What needs to be done: Of all the lines in the entries below, give again exactly those starting at the line containing "- Once the download" and ending at the line containing "### Manually", both ends included, and no others.

Given data:
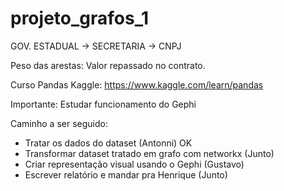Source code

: # projeto_grafos_1


GOV. ESTADUAL -> SECRETARIA -> CNPJ

Peso das arestas: Valor repassado no contrato.

Curso Pandas Kaggle: https://www.kaggle.com/learn/pandas

Importante: Estudar funcionamento do Gephi


Caminho a ser seguido:
- Tratar os dados do dataset (Antonni) OK
- Transformar dataset tratado em grafo com networkx (Junto)
- Criar representação visual usando o Gephi (Gustavo)
- Escrever relatório e mandar pra Henrique (Junto)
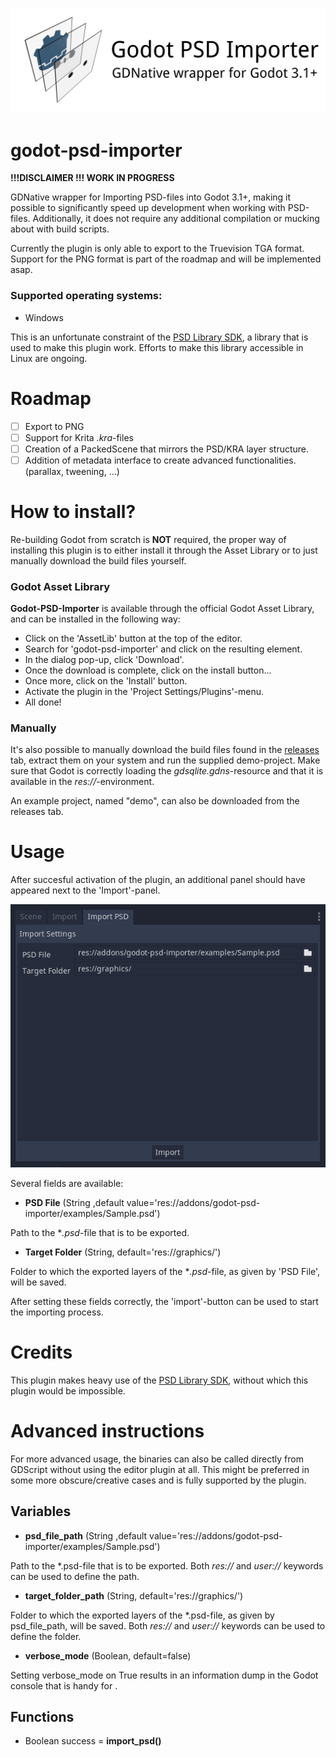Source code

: ![Godot PSD Importer banner](icon/godot-psd-importer-banner.png?raw=true "Godot PSD Importer banner")

# godot-psd-importer

**!!!DISCLAIMER !!! WORK IN PROGRESS**

GDNative wrapper for Importing PSD-files into Godot 3.1+, making it possible to significantly speed up development when working with PSD-files. Additionally, it does not require any additional compilation or mucking about with build scripts.

Currently the plugin is only able to export to the Truevision TGA format. Support for the PNG format is part of the roadmap and will be implemented asap.

### Supported operating systems:
- Windows

This is an unfortunate constraint of the [PSD Library SDK](https://molecular-matters.com/products_psd_sdk.html), a library that is used to make this plugin work. Efforts to make this library accessible in Linux are ongoing.

# Roadmap

- [ ] Export to PNG
- [ ] Support for Krita *.kra*-files
- [ ] Creation of a PackedScene that mirrors the PSD/KRA layer structure.
- [ ] Addition of metadata interface to create advanced functionalities. (parallax, tweening, ...)

# How to install?

Re-building Godot from scratch is **NOT** required, the proper way of installing this plugin is to either install it through the Asset Library or to just manually download the build files yourself.

### Godot Asset Library

**Godot-PSD-Importer** is available through the official Godot Asset Library, and can be installed in the following way:

- Click on the 'AssetLib' button at the top of the editor.
- Search for 'godot-psd-importer' and click on the resulting element.
- In the dialog pop-up, click 'Download'.
- Once the download is complete, click on the install button...
- Once more, click on the 'Install' button.
- Activate the plugin in the 'Project Settings/Plugins'-menu.
- All done!

### Manually

It's also possible to manually download the build files found in the [releases](https://github.com/2shady4u/godot-sqlite/releases) tab, extract them on your system and run the supplied demo-project. Make sure that Godot is correctly loading the *gdsqlite.gdns*-resource and that it is available in the *res://*-environment.

An example project, named "demo", can also be downloaded from the releases tab. 

# Usage

After succesful activation of the plugin, an additional panel should have appeared next to the 'Import'-panel.

![Import Plugin Editor](readme/import_plugin_editor.PNG?raw=true "Import Plugin Editor")

Several fields are available:
- **PSD File** (String ,default value='res://addons/godot-psd-importer/examples/Sample.psd')

Path to the **.psd*-file that is to be exported.

- **Target Folder** (String, default='res://graphics/')

Folder to which the exported layers of the **.psd*-file, as given by 'PSD File', will be saved.

After setting these fields correctly, the 'import'-button can be used to start the importing process.

# Credits

This plugin makes heavy use of the [PSD Library SDK](https://molecular-matters.com/products_psd_sdk.html), without which this plugin would be impossible.

# Advanced instructions

For more advanced usage, the binaries can also be called directly from GDScript without using the editor plugin at all.
This might be preferred in some more obscure/creative cases and is fully supported by the plugin.

## Variables

- **psd_file_path** (String ,default value='res://addons/godot-psd-importer/examples/Sample.psd')

Path to the *.psd-file that is to be exported. Both *res://* and *user://* keywords can be used to define the path.

- **target_folder_path** (String, default='res://graphics/')

Folder to which the exported layers of the *.psd-file, as given by psd_file_path, will be saved. Both *res://* and *user://* keywords can be used to define the folder.

- **verbose_mode** (Boolean, default=false)

Setting verbose_mode on True results in an information dump in the Godot console that is handy for .

## Functions

- Boolean success = **import_psd()**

Result below:
- Once the download is complete, click on the install button...
- Once more, click on the 'Install' button.
- Activate the plugin in the 'Project Settings/Plugins'-menu.
- All done!

### Manually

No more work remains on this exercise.